Cih! Itu hanya pemikiran orang awam yang tidak pernah mengerti apa itu Pramuka sebenarnya.

Dengan cekatan, aku meraih ponselku yang tergeletak di atas meja. Dan benar saja, di grup PTA ketua ambalan telah memberi instruksi yang mewajibkan kami datang ke sekret seusai pulang sekolah besok, untuk mengikuti rapat.

***

“Jadi bagaimana, kita mau naik kendaraan sendiri atau ikut naik bus?” tanya Fira. Aku berdecak kesal, sudah kukatakan tadi bahwa aku tidak bisa naik bus, yang ada nantinya selama perjalanan aku hanya muntah-muntah dan mengganggu kenyamanan orang lain.

Dan aku tidak mau berada di posisi itu nanti!

“Aku tetap naik motor, kalian terserah saja!” Dengan nada ketus aku memprotes dan tetap pada pendirianku, ini juga demi kesehatanku dan kenyamanan orang dalam perjalanan.

Fira menatapku dengan diam, entah apa yang dia pikirkan, aku tidak bisa membaca raut wajahnya. Sebelum akhirnya ia membuang nafas kasar dan mengangguk pelan. “Baiklah, kita berempat naik motor kalo begitu!” tandasnya.

Kaget, aku menggelengkan kepalaku tanda tak terima.
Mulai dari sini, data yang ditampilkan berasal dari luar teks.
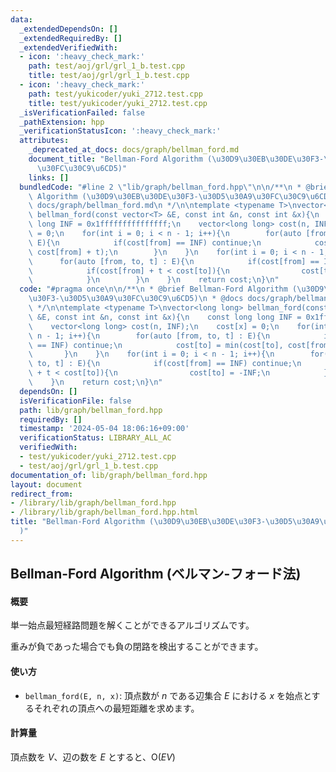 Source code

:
 ```yaml
---
data:
  _extendedDependsOn: []
  _extendedRequiredBy: []
  _extendedVerifiedWith:
  - icon: ':heavy_check_mark:'
    path: test/aoj/grl/grl_1_b.test.cpp
    title: test/aoj/grl/grl_1_b.test.cpp
  - icon: ':heavy_check_mark:'
    path: test/yukicoder/yuki_2712.test.cpp
    title: test/yukicoder/yuki_2712.test.cpp
  _isVerificationFailed: false
  _pathExtension: hpp
  _verificationStatusIcon: ':heavy_check_mark:'
  attributes:
    _deprecated_at_docs: docs/graph/bellman_ford.md
    document_title: "Bellman-Ford Algorithm (\u30D9\u30EB\u30DE\u30F3-\u30D5\u30A9\
      \u30FC\u30C9\u6CD5)"
    links: []
  bundledCode: "#line 2 \"lib/graph/bellman_ford.hpp\"\n\n/**\n * @brief Bellman-Ford\
    \ Algorithm (\u30D9\u30EB\u30DE\u30F3-\u30D5\u30A9\u30FC\u30C9\u6CD5)\n * @docs\
    \ docs/graph/bellman_ford.md\n */\n\ntemplate <typename T>\nvector<long long>\
    \ bellman_ford(const vector<T> &E, const int &n, const int &x){\n    const long\
    \ long INF = 0x1fffffffffffffff;\n    vector<long long> cost(n, INF);\n    cost[x]\
    \ = 0;\n    for(int i = 0; i < n - 1; i++){\n        for(auto [from, to, t] :\
    \ E){\n            if(cost[from] == INF) continue;\n            cost[to] = min(cost[to],\
    \ cost[from] + t);\n        }\n    }\n    for(int i = 0; i < n - 1; i++){\n  \
    \      for(auto [from, to, t] : E){\n            if(cost[from] == INF) continue;\n\
    \            if(cost[from] + t < cost[to]){\n                cost[to] = -INF;\n\
    \            }\n        }\n    }\n    return cost;\n}\n"
  code: "#pragma once\n\n/**\n * @brief Bellman-Ford Algorithm (\u30D9\u30EB\u30DE\
    \u30F3-\u30D5\u30A9\u30FC\u30C9\u6CD5)\n * @docs docs/graph/bellman_ford.md\n\
    \ */\n\ntemplate <typename T>\nvector<long long> bellman_ford(const vector<T>\
    \ &E, const int &n, const int &x){\n    const long long INF = 0x1fffffffffffffff;\n\
    \    vector<long long> cost(n, INF);\n    cost[x] = 0;\n    for(int i = 0; i <\
    \ n - 1; i++){\n        for(auto [from, to, t] : E){\n            if(cost[from]\
    \ == INF) continue;\n            cost[to] = min(cost[to], cost[from] + t);\n \
    \       }\n    }\n    for(int i = 0; i < n - 1; i++){\n        for(auto [from,\
    \ to, t] : E){\n            if(cost[from] == INF) continue;\n            if(cost[from]\
    \ + t < cost[to]){\n                cost[to] = -INF;\n            }\n        }\n\
    \    }\n    return cost;\n}\n"
  dependsOn: []
  isVerificationFile: false
  path: lib/graph/bellman_ford.hpp
  requiredBy: []
  timestamp: '2024-05-04 18:06:16+09:00'
  verificationStatus: LIBRARY_ALL_AC
  verifiedWith:
  - test/yukicoder/yuki_2712.test.cpp
  - test/aoj/grl/grl_1_b.test.cpp
documentation_of: lib/graph/bellman_ford.hpp
layout: document
redirect_from:
- /library/lib/graph/bellman_ford.hpp
- /library/lib/graph/bellman_ford.hpp.html
title: "Bellman-Ford Algorithm (\u30D9\u30EB\u30DE\u30F3-\u30D5\u30A9\u30FC\u30C9\u6CD5\
  )"
---
```

## Bellman-Ford Algorithm (ベルマン-フォード法)

#### 概要

単一始点最短経路問題を解くことができるアルゴリズムです。

重みが負であった場合でも負の閉路を検出することができます。

#### 使い方

- `bellman_ford(E, n, x)`: 頂点数が $n$ である辺集合 $E$ における $x$ を始点とするそれぞれの頂点への最短距離を求めます。

#### 計算量

頂点数を $V$、辺の数を $E$ とすると、$\mathrm{O}(EV)$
Jangan karena aku tidak ikut naik bus mereka bertiga jadi ikut-ikutan, aku tidak enak hati jadinya. “Loh, kalian kenapa sih, jadi ikut-ikutan naik motor?”
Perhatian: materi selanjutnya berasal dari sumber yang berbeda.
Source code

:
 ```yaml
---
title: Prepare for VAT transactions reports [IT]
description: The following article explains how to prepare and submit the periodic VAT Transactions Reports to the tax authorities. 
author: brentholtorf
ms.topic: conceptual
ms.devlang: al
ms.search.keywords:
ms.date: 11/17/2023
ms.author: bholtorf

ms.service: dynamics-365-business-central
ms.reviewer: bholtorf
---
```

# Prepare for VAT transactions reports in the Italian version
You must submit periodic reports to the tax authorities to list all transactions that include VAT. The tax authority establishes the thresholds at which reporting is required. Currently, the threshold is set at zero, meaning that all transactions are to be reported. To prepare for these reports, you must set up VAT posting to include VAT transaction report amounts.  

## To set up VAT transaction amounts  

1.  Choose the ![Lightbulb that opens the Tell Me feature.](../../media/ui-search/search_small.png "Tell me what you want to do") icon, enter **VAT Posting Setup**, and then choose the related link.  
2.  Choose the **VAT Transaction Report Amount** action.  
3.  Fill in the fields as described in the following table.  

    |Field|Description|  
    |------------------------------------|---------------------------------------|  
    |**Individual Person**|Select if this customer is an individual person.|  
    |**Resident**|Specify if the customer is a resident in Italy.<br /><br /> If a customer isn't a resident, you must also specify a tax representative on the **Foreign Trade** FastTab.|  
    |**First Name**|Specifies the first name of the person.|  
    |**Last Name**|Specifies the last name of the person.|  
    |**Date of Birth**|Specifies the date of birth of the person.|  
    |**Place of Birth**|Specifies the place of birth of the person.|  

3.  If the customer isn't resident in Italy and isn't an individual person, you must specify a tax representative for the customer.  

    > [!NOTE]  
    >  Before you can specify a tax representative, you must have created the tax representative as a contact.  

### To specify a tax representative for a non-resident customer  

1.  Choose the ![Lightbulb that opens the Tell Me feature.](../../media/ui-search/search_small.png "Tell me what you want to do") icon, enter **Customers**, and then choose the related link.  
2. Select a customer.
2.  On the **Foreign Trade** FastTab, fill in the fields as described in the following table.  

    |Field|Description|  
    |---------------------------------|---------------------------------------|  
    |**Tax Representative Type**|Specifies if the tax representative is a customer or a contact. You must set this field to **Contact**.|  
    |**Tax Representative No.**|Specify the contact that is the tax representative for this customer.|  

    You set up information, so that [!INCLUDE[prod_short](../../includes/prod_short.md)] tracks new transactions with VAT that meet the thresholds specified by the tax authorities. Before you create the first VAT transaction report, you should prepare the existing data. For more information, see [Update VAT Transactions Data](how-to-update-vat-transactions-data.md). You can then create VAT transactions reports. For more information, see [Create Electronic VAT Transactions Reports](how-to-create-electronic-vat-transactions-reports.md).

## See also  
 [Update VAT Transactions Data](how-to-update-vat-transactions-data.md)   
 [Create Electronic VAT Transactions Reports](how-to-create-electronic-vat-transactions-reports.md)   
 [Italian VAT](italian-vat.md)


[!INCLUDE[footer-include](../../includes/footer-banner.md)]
“Ini aku yang mau sendiri, kalo kalian mau naik bus itu terserah kalian saja, aku tidak apa-apa, kok!” imbuhku, berusaha tidak bersikap egois.

Kini, giliran Nesa dan Sarah yang menggelengkan kepalanya, apalagi ini!
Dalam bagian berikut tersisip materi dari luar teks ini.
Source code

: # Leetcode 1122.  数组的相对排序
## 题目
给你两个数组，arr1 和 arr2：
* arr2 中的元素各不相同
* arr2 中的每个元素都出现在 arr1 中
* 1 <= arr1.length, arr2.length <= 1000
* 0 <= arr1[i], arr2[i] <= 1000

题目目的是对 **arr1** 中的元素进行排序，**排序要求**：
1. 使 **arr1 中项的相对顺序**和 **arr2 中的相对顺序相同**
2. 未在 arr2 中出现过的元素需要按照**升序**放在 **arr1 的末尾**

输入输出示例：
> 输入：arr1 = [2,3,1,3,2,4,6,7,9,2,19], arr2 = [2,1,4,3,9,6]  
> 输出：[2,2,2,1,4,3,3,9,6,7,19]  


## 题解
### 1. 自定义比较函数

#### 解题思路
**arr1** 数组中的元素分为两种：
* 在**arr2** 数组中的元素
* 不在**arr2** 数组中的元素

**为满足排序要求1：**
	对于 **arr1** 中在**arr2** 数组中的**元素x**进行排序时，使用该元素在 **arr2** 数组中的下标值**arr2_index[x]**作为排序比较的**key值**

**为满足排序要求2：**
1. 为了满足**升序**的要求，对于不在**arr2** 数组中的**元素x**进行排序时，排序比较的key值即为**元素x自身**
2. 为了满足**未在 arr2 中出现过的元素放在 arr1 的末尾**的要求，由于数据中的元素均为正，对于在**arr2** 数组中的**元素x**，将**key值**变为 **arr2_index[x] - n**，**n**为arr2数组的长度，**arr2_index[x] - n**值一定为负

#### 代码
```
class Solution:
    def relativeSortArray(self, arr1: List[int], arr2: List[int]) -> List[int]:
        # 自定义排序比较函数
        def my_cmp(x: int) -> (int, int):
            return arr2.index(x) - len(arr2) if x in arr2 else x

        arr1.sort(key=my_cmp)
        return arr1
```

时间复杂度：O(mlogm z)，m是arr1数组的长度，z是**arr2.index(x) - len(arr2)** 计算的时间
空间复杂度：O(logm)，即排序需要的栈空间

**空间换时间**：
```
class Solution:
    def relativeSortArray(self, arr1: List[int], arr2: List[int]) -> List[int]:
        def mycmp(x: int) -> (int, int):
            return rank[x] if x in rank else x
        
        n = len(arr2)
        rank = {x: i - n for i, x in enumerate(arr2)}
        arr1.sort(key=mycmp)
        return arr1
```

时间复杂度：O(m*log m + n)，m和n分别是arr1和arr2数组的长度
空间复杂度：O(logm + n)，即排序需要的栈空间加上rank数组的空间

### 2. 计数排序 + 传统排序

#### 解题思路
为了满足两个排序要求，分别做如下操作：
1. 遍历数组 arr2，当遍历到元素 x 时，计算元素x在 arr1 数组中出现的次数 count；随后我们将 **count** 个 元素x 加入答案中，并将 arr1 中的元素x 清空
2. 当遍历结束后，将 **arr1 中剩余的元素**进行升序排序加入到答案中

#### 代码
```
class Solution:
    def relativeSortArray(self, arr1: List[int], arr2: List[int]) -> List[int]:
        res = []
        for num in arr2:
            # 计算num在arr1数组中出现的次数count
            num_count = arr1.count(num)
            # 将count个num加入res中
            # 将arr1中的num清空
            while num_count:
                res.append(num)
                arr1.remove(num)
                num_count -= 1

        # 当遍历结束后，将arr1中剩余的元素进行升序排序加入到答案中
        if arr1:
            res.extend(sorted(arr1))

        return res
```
No, aku ikut naik motor juga!” Mereka berdua menjawab secara bersamaan setelahnya terkekeh kecil.

Lelah berdebat, aku menandaskan minumanku yang sempat kubeli tadi sehabis rapat di sekret, rasa coklat dingin terasa segar memenuhi tenggorokanku. Aku mengecek jam di pergelangan tanganku, rupanya waktu Sholat Ashar tersisa 10 menit lagi. Bergegas aku meraih tasku dan menggendongnya.

Belum ada tiga langkah, lenganku ditarik dari belakang. Berbalik, aku menatap siapa pelakunya, lagi-lagi Fira, apa permasalahan ringan ini belum juga selesai?  “Apa lagi?”

“Aku minta maaf karena dari tadi ngotot mengajakmu buat naik bus, tapi sekarang kita sepakat bareng naik motor. Aku sama Nesa, kamu dengan Sarah, oke!?” Paparnya sembari tersenyum. Itu senyum tulus, aku mengakuinya, mungkin sama denganku, ia juga lelah berdebat.

“Iya, ih. Aku juga minta maaf. Sebentar lagi Ashar, ayo ke Musholah!” Aku beralih menatap mereka satu persatu.

Mereka mengangguk bersamaan, lantas dengan perlahan kami mulai meninggalkan Taman, tempat peristirahatan kami sore ini.

***

Rintik hujan bagai panah menghujam kulit wajahku, tubuhku mulai menggigil. Sedikit lagi, tidak ingin berlama-lama, aku menambah kecepatan sepeda motorku kala memasuki lorong kompleks perumahan yang saat itu telah sunyi, hanya beberapa warung yang masih terbuka.

Cuaca petang ini sangat buruk, langit yang mendung perlahan mulai menggelap sepenuhnya. Adzan maghrib mulai berkumandang tepat ketika kendaraanku memasuki halaman rumahku, kumatikan mesin motor setelah memarkirkannya di teras, lalu melangkah masuk ke arah pintu rumah.

Hawa dingin menyusup ke kulitku yang terbuka, sambil merapatkan jaket yang kukenakan, aku mulai mengetuk pintu rumah sedikit keras. “Assalamu'alaikum.”

Setelah dua kali ketukan, pintu rumah mulai terbuka dan terpampang sosok wanita paruh baya yang memakai mukenah putih, beliau Ibuku yang telah merawatku dari kecil. Raut wajahnya terlihat sangat cemas dengan cepat aku menyalami telapak tangan ibuku.

“Kenapa baru pulang, Nak?” tanya Ibuku. Benar saja 'kan ternyata ibu merisaukan aku.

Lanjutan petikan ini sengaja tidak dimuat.